Friday night started out innocently enough (how’s that for foreshadowing?). I had dinner with friends, and then we headed to Main Street Café in Lexington (official motto: We’re the only bar in Lexington). This is where things took a turn towards brilliance. The problem with going here to have a few beers is that, since it is the only bar in Lexington, it’s like a high school reunion with everyone buying each other drinks until we start dancing. That’s when you know we’ve had too much…the dancing. It’s a fail safe litmus test for intoxication.

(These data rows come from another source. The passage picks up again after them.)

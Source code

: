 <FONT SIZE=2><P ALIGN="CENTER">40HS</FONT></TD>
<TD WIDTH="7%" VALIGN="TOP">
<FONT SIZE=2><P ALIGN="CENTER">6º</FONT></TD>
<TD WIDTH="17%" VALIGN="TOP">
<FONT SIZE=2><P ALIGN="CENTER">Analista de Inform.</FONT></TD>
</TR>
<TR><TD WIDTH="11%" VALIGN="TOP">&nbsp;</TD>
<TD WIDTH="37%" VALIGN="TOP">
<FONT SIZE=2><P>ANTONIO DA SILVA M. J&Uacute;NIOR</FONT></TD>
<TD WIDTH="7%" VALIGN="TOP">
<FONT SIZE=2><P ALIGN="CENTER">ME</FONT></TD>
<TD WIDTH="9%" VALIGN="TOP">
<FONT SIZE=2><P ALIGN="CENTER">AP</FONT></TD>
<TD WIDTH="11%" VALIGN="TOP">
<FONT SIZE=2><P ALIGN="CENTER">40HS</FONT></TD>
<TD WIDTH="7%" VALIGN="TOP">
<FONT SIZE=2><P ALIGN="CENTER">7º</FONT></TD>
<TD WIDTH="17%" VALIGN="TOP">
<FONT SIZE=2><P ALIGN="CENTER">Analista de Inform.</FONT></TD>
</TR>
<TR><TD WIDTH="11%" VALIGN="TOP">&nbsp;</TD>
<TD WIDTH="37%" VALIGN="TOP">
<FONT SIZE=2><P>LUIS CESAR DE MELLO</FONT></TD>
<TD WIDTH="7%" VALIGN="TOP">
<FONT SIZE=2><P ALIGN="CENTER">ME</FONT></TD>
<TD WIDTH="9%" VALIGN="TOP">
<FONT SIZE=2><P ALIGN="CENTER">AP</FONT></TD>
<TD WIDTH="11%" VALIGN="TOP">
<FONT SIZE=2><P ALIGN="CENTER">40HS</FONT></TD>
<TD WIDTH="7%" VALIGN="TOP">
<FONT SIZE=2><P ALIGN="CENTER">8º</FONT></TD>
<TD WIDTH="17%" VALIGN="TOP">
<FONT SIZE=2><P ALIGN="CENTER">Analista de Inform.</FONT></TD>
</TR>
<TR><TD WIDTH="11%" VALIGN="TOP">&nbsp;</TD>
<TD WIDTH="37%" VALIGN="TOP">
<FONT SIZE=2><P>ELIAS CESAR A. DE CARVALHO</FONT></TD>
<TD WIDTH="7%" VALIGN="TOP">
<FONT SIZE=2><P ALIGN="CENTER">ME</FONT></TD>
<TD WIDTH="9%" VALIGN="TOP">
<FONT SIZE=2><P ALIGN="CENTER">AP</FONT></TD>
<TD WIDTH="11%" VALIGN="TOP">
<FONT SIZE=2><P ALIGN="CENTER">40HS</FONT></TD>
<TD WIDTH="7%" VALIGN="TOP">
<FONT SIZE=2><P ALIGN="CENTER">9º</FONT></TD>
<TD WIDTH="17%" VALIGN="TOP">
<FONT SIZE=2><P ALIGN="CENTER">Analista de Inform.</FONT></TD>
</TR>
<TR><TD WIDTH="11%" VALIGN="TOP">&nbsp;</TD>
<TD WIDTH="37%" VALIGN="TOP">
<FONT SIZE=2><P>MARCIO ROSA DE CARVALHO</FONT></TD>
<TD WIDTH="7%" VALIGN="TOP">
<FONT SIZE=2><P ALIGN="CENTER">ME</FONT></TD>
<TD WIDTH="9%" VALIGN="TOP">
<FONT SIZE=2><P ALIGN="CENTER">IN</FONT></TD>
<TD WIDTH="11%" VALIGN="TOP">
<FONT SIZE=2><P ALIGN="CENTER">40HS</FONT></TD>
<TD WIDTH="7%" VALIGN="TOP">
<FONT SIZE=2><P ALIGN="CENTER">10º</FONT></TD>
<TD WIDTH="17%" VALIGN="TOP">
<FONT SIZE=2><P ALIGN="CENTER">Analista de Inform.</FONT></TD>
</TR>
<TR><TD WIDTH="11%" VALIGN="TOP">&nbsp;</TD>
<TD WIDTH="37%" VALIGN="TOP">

I don’t know why, but when I woke up my shirt was on inside out. A smarter man would have spent Saturday morning drinking water and praying for death. Luckily, I am not such a man. I promptly started drinking bloody marys. Not because I’m a raging alcoholic, but because we had a pig on the grill, and according to the Constitution of this great nation no pig shall be cooked unless the people cooking are drinking. I think it’s also in the Bible somewhere, New Testament if I’m not mistaken. There are few occasions that demand drinking before noon (the others being football season, camping trips, horse races, anytime you have to go to the DMV, and Arbor Day), but this is one of them, and Stan and I play by the rules. However, it does make for a long, out-of-focus day…the kind of day where you fall down the stairs because you refuse to tie your shoes, and wear your sunglasses at night. We had a great turnout, and the pig (plus the oysters that Stan’s father-in-law steamed) was fantastic. Luckily, towards the end of the night, Anna made me start drinking water (Thanks, Anna!) and I took some Advil. Somehow, this prevented me from feeling like Gary Busey warmed over the next morning, although I still looked the part. Before anyone starts to think I am going to make a habit of consuming more alcohol in a 48 hour period than normal people do in a month, I am in full detox mode until St. Patrick’s Day. My liver and brain got together and staged an intervention.

One time I went on a three day bender and ended up without any socks at my house.